The U.S. government released the Biden Administration’s National Spectrum Strategy (NSS), a National Telecommunications and Information Administration-led plan that focuses on 7.1 GHz to 8.4 GHz. It acknowledges that dynamic spectrum sharing “key” to meet the growing demands of advanced systems such as 5G and 6G broadband networks, private wireless networks and autonomous vehicles.

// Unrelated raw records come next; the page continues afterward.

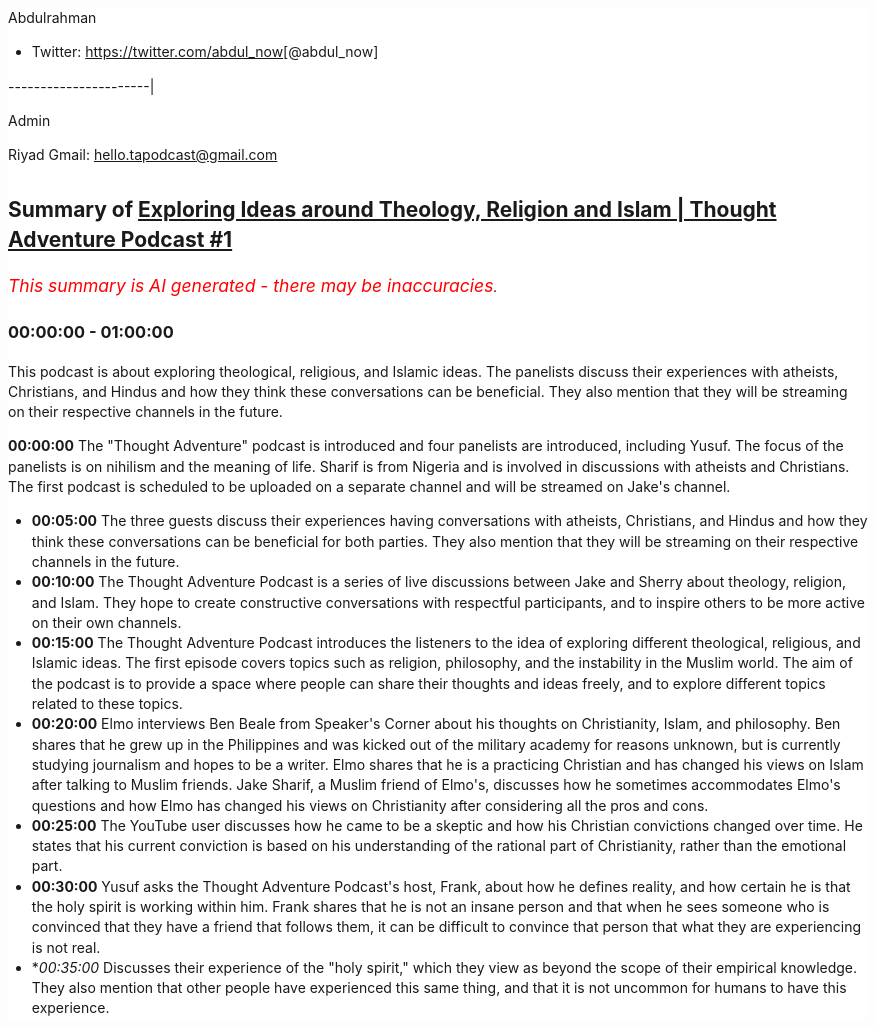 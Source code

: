 Abdulrahman

- Twitter: https://twitter.com/abdul_now​ [@abdul_now]

----------------------|

Admin

Riyad 
Gmail: hello.tapodcast@gmail.com

## Summary of [Exploring Ideas around Theology, Religion and Islam | Thought Adventure Podcast #1](https://www.youtube.com/watch?v=muoqQDZ9jik)


*<span style="color:red; font-size:125%">This summary is AI generated - there may be inaccuracies</span>. [](/)*

### <a onclick="modifyYTiframeseektime('0')">00:00:00</a> - <a onclick="modifyYTiframeseektime('3600')">01:00:00</a>

This podcast is about exploring theological, religious, and Islamic ideas. The panelists discuss their experiences with atheists, Christians, and Hindus and how they think these conversations can be beneficial. They also mention that they will be streaming on their respective channels in the future.

**<a onclick="modifyYTiframeseektime('0')">00:00:00</a>** The "Thought Adventure" podcast is introduced and four panelists are introduced, including Yusuf. The focus of the panelists is on nihilism and the meaning of life. Sharif is from Nigeria and is involved in discussions with atheists and Christians. The first podcast is scheduled to be uploaded on a separate channel and will be streamed on Jake's channel.
* **<a onclick="modifyYTiframeseektime('300')">00:05:00</a>** The three guests discuss their experiences having conversations with atheists, Christians, and Hindus and how they think these conversations can be beneficial for both parties. They also mention that they will be streaming on their respective channels in the future.
* **<a onclick="modifyYTiframeseektime('600')">00:10:00</a>** The Thought Adventure Podcast is a series of live discussions between Jake and Sherry about theology, religion, and Islam. They hope to create constructive conversations with respectful participants, and to inspire others to be more active on their own channels.
* **<a onclick="modifyYTiframeseektime('900')">00:15:00</a>** The Thought Adventure Podcast introduces the listeners to the idea of exploring different theological, religious, and Islamic ideas. The first episode covers topics such as religion, philosophy, and the instability in the Muslim world. The aim of the podcast is to provide a space where people can share their thoughts and ideas freely, and to explore different topics related to these topics.
* **<a onclick="modifyYTiframeseektime('1200')">00:20:00</a>** Elmo interviews Ben Beale from Speaker's Corner about his thoughts on Christianity, Islam, and philosophy. Ben shares that he grew up in the Philippines and was kicked out of the military academy for reasons unknown, but is currently studying journalism and hopes to be a writer. Elmo shares that he is a practicing Christian and has changed his views on Islam after talking to Muslim friends. Jake Sharif, a Muslim friend of Elmo's, discusses how he sometimes accommodates Elmo's questions and how Elmo has changed his views on Christianity after considering all the pros and cons.
* **<a onclick="modifyYTiframeseektime('1500')">00:25:00</a>** The YouTube user discusses how he came to be a skeptic and how his Christian convictions changed over time. He states that his current conviction is based on his understanding of the rational part of Christianity, rather than the emotional part.
* **<a onclick="modifyYTiframeseektime('1800')">00:30:00</a>**  Yusuf asks the Thought Adventure Podcast's host, Frank, about how he defines reality, and how certain he is that the holy spirit is working within him. Frank shares that he is not an insane person and that when he sees someone who is convinced that they have a friend that follows them, it can be difficult to convince that person that what they are experiencing is not real.
* **<a onclick="modifyYTiframeseektime('2100')">00:35:00</a>* Discusses their experience of the "holy spirit," which they view as beyond the scope of their empirical knowledge. They also mention that other people have experienced this same thing, and that it is not uncommon for humans to have this experience.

Also on the panel was Derek Khlopin, who is deputy associate administrator in NTIA’s Office of Spectrum Management, which is an agency of United States Department of Commerce. He shared that while repurposing and reallocating spectrum has worked in the past, such opportunities are “very few and far between these days” and is, in fact, only going to become harder to do. “So obviously, a natural solution is to find a way to share spectrum more. This can be the most granular dynamic spectrum sharing to more of these you take a band and carve it up different ways or you do a geographic exclusion. What we are trying to do … is to find ways to advance that sharing,” he said.

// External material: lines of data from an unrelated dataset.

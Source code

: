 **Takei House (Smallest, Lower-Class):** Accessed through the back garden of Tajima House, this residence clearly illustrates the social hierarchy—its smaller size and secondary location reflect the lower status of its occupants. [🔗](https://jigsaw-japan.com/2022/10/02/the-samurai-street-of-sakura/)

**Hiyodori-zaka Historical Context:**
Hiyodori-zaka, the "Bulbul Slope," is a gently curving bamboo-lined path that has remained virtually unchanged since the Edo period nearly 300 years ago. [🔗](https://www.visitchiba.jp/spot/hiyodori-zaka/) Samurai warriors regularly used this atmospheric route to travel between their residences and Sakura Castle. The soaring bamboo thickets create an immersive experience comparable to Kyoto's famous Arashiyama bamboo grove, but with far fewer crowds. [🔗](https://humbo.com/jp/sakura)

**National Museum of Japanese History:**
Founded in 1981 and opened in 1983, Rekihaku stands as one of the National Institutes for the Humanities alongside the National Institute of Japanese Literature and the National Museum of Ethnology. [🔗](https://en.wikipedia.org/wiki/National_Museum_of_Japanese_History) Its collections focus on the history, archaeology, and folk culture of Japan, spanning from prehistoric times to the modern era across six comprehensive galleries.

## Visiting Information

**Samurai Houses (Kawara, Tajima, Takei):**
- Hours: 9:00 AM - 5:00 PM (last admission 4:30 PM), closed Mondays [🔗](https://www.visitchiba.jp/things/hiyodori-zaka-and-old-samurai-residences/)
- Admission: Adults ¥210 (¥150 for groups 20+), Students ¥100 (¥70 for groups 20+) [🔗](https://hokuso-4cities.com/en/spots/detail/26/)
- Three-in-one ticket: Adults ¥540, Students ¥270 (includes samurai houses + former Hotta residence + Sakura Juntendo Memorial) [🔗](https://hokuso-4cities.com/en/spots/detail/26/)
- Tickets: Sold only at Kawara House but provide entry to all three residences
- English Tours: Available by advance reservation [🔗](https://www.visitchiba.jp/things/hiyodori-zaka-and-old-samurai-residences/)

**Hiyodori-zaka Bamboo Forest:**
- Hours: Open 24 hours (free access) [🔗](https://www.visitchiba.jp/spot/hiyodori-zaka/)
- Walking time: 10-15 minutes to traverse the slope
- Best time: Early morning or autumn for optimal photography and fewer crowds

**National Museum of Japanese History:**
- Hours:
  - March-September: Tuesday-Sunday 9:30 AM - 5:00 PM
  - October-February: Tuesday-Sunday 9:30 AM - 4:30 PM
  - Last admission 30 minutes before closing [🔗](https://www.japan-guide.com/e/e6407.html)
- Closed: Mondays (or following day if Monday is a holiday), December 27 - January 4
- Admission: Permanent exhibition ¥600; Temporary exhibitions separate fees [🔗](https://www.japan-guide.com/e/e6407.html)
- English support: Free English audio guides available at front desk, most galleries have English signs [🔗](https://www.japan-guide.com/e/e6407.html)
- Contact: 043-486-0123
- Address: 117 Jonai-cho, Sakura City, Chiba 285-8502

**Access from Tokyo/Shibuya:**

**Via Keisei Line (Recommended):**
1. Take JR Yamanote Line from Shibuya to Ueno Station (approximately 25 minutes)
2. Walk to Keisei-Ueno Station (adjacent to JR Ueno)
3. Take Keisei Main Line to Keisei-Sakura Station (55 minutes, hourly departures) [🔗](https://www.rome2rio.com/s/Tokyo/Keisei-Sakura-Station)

The U.S. currently has CBRS, a 150 MHz segment of the 3.5 GHz band established in 2015 that is part of the FCC’s three-tiered system for sharing the spectrum between federal and non-federal users. According to Kochan, it’s working. “Folks were able to come up with a framework, design new technology — SAS and its related technologies — onto the band to make it possible, prototype, test and deploy that technology and now put it out there for commercial use in such a way that CBRS has an active market, and in some ways underpinning the private network activity here in the U.S.,” he stated.
The U.K. government established the Shared Access Licence (SAL) framework in 2019, and as of March 2023, issued more than 1600 licenses across the four shared bands (3.8-4.2 GHz; 1781.7-1785 MHz paired with 1876.7-1880 MHz; 2390-2400 MHz, and the lower 26 GHz indoors). Ofcom’s Principal of Spectrum Policy Richard Moore told event attendees that many of these licenses are for fixed wireless access, others are being used to connect factories ports and mining facilities.

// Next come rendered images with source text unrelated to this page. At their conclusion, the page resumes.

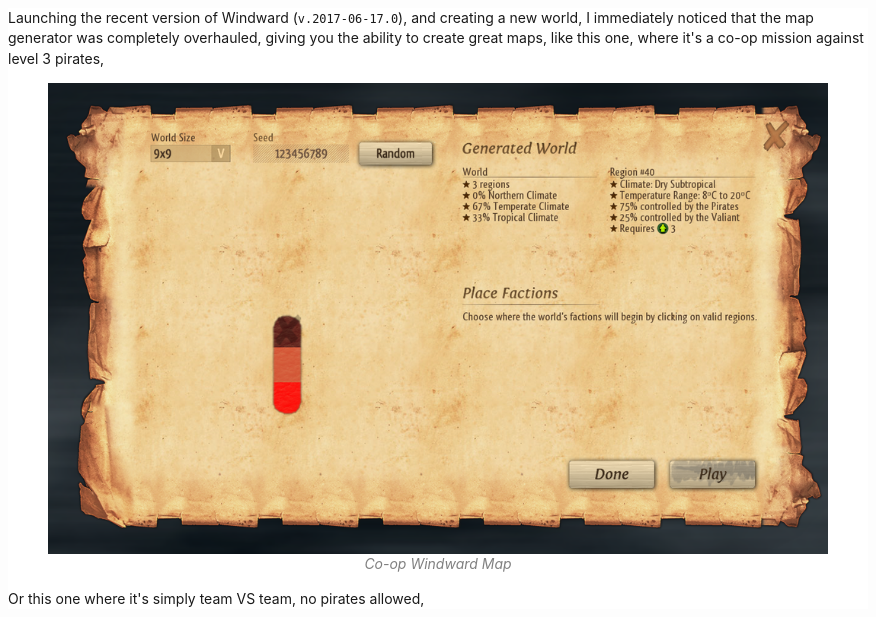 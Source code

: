 Launching the recent version of Windward (`v.2017-06-17.0`), and creating a new world, I immediately noticed that the map generator was completely overhauled, giving you the ability to create great maps, like this one, where it's a co-op mission against level 3 pirates, 

<figure>
  <img style="display:block; margin-left: auto; margin-right: auto" src="/assets/images/Windward-Savefile-Coop-World.png" title="Taking on these pirates head-on, yarr!">
  <figcaption style="text-align: center; font-size:14px; color: gray"><i>Co-op Windward Map</i></figcaption>
</figure>

Or this one where it's simply team VS team, no pirates allowed,


<figure>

Moore called the 3.8-4.2 GHz band the “anchor band” for the overall spectrum-sharing strategy, commenting: “One of the advantages of being in that band … is that it’s adjacent to the band we’ve made available for 5G … so we’ve seen the equipment ecosystem start to bleed up,” he said, adding that Ofcom now expects to see a lot more take-up within this band. “[Spectrum sharing] solutions require a level of collaboration, whether that’s developing the technology to start with or when you deploy,” Moore concluded.